You don't have to store all input strings in an array. You can read a string, compute the number of operations and print the result, then proceed to the next string. So only one string buffer is needed. The maximal string length should be defined as a constant.

if ( a != b ) {
   if ( b > a ) 
       ops = ops + (b -a);
   else 
       ops = ops + (a -b); 
}

can be simplified to

ops += abs(a - b);

and then you don't need temporary char variables at all:

ops += abs(str[pos] - str[end]);

I would move the computation part for a single string to a separate function.
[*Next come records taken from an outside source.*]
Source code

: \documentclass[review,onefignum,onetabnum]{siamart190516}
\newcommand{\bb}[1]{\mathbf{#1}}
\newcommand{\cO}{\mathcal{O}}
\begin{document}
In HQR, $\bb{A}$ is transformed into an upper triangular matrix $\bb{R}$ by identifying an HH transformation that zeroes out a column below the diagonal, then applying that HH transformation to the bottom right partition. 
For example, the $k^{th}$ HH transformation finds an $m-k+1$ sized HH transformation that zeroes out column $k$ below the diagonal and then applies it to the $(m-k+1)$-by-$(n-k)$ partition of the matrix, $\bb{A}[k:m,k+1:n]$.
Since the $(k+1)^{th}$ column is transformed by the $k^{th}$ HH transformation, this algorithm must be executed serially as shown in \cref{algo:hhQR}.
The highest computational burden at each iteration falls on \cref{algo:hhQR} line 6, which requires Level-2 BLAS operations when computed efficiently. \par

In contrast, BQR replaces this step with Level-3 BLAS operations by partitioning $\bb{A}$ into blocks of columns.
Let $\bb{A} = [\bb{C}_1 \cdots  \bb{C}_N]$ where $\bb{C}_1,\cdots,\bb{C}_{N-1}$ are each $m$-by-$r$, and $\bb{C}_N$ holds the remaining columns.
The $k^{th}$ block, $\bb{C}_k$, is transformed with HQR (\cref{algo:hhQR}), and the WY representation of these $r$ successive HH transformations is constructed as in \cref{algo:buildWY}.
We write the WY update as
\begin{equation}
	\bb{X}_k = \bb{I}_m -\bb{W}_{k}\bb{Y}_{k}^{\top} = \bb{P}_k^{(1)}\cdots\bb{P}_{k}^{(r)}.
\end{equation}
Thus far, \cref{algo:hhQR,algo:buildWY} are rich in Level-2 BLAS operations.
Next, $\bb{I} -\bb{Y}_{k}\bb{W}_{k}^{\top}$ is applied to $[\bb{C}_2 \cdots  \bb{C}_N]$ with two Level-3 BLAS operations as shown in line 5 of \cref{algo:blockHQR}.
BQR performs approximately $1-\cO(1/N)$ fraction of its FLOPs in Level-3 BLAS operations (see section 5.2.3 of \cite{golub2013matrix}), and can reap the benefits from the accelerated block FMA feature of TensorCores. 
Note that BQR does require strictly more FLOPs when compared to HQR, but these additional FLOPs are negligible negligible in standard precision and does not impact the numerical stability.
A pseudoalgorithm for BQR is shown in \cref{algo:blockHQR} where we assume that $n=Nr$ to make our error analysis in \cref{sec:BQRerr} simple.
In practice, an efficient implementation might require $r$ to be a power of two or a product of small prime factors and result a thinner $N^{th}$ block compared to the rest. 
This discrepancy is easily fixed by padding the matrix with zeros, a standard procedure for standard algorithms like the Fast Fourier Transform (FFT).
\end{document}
That makes it easier to add test cases and makes the main function shorter and more clear.

Putting it all together:

static int palindromeOps(const char *str)
{
    int pos = 0;
    int end = strlen(str) - 1;
    int ops = 0;
    while (pos < end) {
        ops += abs(str[pos] - str[end]);
        pos++;
        end--;
    }
    return ops;
}

const int MAXSTRINGLENGTH = 10000;

int main()
{
    int n;
    char str[MAXSTRINGLENGTH];

    scanf("%d", &n);
    for (int i = 0; i < n; i++) {
        scanf("%s", str);
        int ops = palindromeOps(str);
        printf("%d\n", ops);
    }

    return 0;
}

Remark: Note that generally, reading a string with scanf("%s", str) is not safe and can cause a buffer overflow. This might not be relevant here if we "trust" the input from the programming challenge. As an alternative, you can use something like scanf("%*s", sizeof(str), str) or fgets().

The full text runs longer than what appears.